Saber que unos lo hacen es suficiente para amedrentarlas masivamente. Tampoco
se requiere violencia física: algún hombre puede rechazarlas en un trabajo,
pagarles menos, desearlas en la calle, despreciarlas por quedarse en casa o
celarlas por trabajar. En agresiones físicas, el abanico es amplio: el ubicuo
adversario “puede golpear o matar a la mujer que dice amar; puede violar
mujeres, a su pareja, conocidas o extrañas; puede abusar de sus hijas, nietas o
hijastras”.
Fuera
de la envidia obsesiva con la anatomía femenina, la doctrina universal para dar
cuenta de cualquier agresión, hasta el feminicidio, es simple: la mala
educación, pero sin responsabilidad de las mujeres. El lavado cerebral empieza
en la niñez. “A los hombres los bombardean con el mensaje de que los machos
reales dominan a las mujeres, o sea que controlan su comportamiento y pueden
abusar de ellas verbal y físicamente. Tan poderosa y penetrante es la fórmula
sobre la apariencia de masculinidad que un hombre en relación igualitaria con
una mujer puede adoptar una postura dominante hacia ella cuando esté frente a
otros hombres”. Con leves variantes, el sofisticado diagnóstico fue importado
por el feminismo criollo. Un novísimo aporte, igualmente útil para
intervenciones, es que los hombres ”no han podido asimilar” la liberación de
las colombianas.
Para
enumerar abusos, French sumó testimonios y datos dispersos de sociedades en
todo el mundo; la explicación sobre ese abanico universal de lacras parece
sacada de lo que ella pudo sufrir en alguna fraternidad como estudiante
universitaria.

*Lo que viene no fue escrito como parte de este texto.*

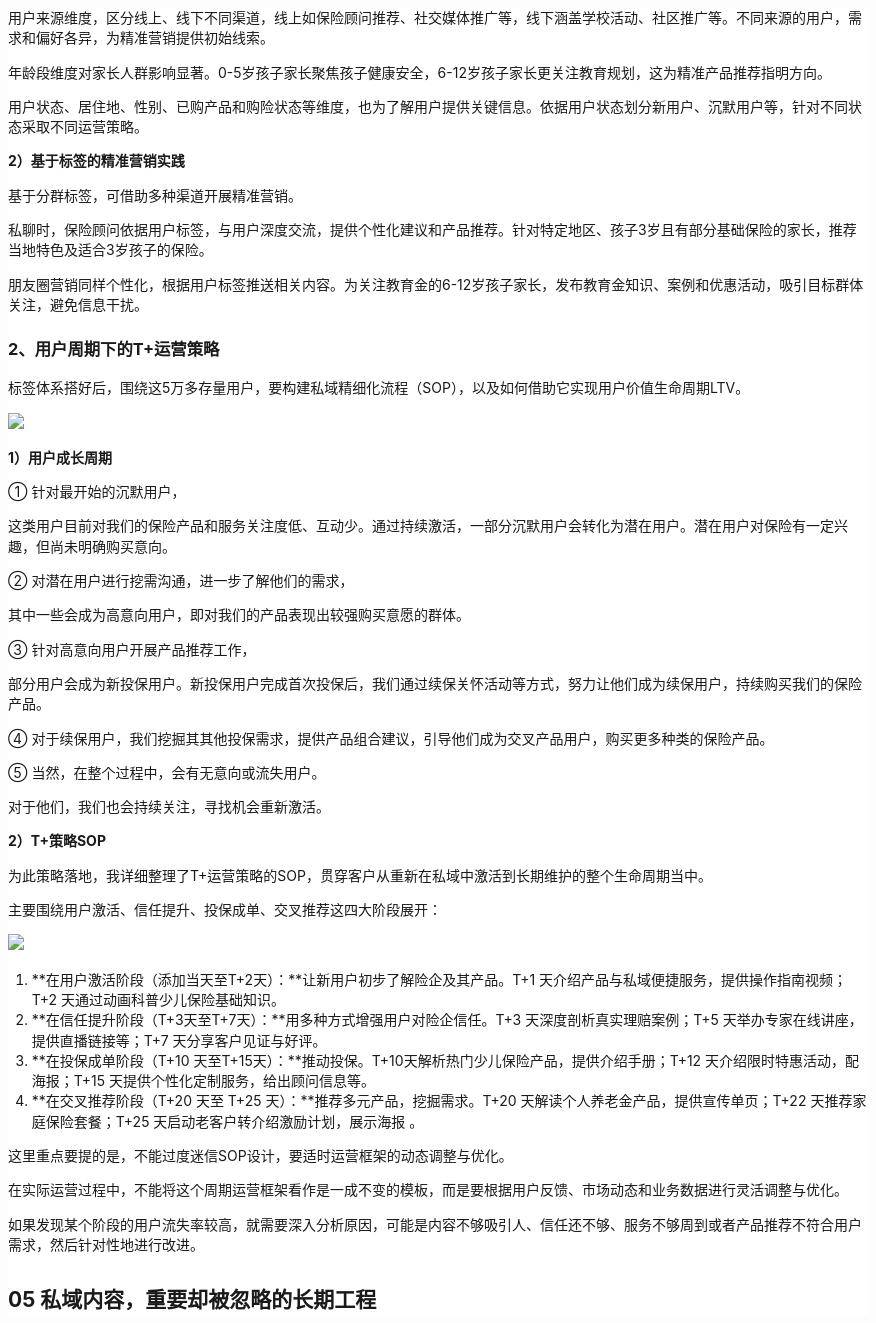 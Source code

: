用户来源维度，区分线上、线下不同渠道，线上如保险顾问推荐、社交媒体推广等，线下涵盖学校活动、社区推广等。不同来源的用户，需求和偏好各异，为精准营销提供初始线索。

年龄段维度对家长人群影响显著。0-5岁孩子家长聚焦孩子健康安全，6-12岁孩子家长更关注教育规划，这为精准产品推荐指明方向。

用户状态、居住地、性别、已购产品和购险状态等维度，也为了解用户提供关键信息。依据用户状态划分新用户、沉默用户等，针对不同状态采取不同运营策略。

**2）基于标签的精准营销实践**

基于分群标签，可借助多种渠道开展精准营销。

私聊时，保险顾问依据用户标签，与用户深度交流，提供个性化建议和产品推荐。针对特定地区、孩子3岁且有部分基础保险的家长，推荐当地特色及适合3岁孩子的保险。

朋友圈营销同样个性化，根据用户标签推送相关内容。为关注教育金的6-12岁孩子家长，发布教育金知识、案例和优惠活动，吸引目标群体关注，避免信息干扰。

### 2、用户周期下的T+运营策略

标签体系搭好后，围绕这5万多存量用户，要构建私域精细化流程（SOP），以及如何借助它实现用户价值生命周期LTV。

![](https://image.woshipm.com/wp-files/2025/03/J5De5vDuuKPR8ZpkFrjh.png)

**1）用户成长周期**

① 针对最开始的沉默用户，

这类用户目前对我们的保险产品和服务关注度低、互动少。通过持续激活，一部分沉默用户会转化为潜在用户。潜在用户对保险有一定兴趣，但尚未明确购买意向。

② 对潜在用户进行挖需沟通，进一步了解他们的需求，

其中一些会成为高意向用户，即对我们的产品表现出较强购买意愿的群体。

③ 针对高意向用户开展产品推荐工作，

部分用户会成为新投保用户。新投保用户完成首次投保后，我们通过续保关怀活动等方式，努力让他们成为续保用户，持续购买我们的保险产品。

④ 对于续保用户，我们挖掘其其他投保需求，提供产品组合建议，引导他们成为交叉产品用户，购买更多种类的保险产品。

⑤ 当然，在整个过程中，会有无意向或流失用户。

对于他们，我们也会持续关注，寻找机会重新激活。

**2）T+策略SOP**

为此策略落地，我详细整理了T+运营策略的SOP，贯穿客户从重新在私域中激活到长期维护的整个生命周期当中。

主要围绕用户激活、信任提升、投保成单、交叉推荐这四大阶段展开：

![](https://image.woshipm.com/wp-files/2025/03/5Z0qSzuKQ0DH40qmZuql.png)

1.  **在用户激活阶段（添加当天至T+2天）：**让新用户初步了解险企及其产品。T+1 天介绍产品与私域便捷服务，提供操作指南视频；T+2 天通过动画科普少儿保险基础知识。
2.  **在信任提升阶段（T+3天至T+7天）：**用多种方式增强用户对险企信任。T+3 天深度剖析真实理赔案例；T+5 天举办专家在线讲座，提供直播链接等；T+7 天分享客户见证与好评。
3.  **在投保成单阶段（T+10 天至T+15天）：**推动投保。T+10天解析热门少儿保险产品，提供介绍手册；T+12 天介绍限时特惠活动，配海报；T+15 天提供个性化定制服务，给出顾问信息等。
4.  **在交叉推荐阶段（T+20 天至 T+25 天）：**推荐多元产品，挖掘需求。T+20 天解读个人养老金产品，提供宣传单页；T+22 天推荐家庭保险套餐；T+25 天启动老客户转介绍激励计划，展示海报 。

这里重点要提的是，不能过度迷信SOP设计，要适时运营框架的动态调整与优化。

在实际运营过程中，不能将这个周期运营框架看作是一成不变的模板，而是要根据用户反馈、市场动态和业务数据进行灵活调整与优化。

如果发现某个阶段的用户流失率较高，就需要深入分析原因，可能是内容不够吸引人、信任还不够、服务不够周到或者产品推荐不符合用户需求，然后针对性地进行改进。

## 05 私域内容，重要却被忽略的长期工程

Para qué complicarse con Medea, Otelo, psicología, psiquiatría,
cerebro, etnografía, policías o fiscales: una velada etílica con deportistas en
Phi Beta Kappa basta para entender cualquier relación de pareja, y a los
verdugos de Rosa Elvira, Yuliana, Maribel, Claudia, Giovanna, Elcy, Yamile,
Nayis, y todos los machistas que por no tener vagina seguirán desafiando con
odio el “¡Ni una menos, ni una más!”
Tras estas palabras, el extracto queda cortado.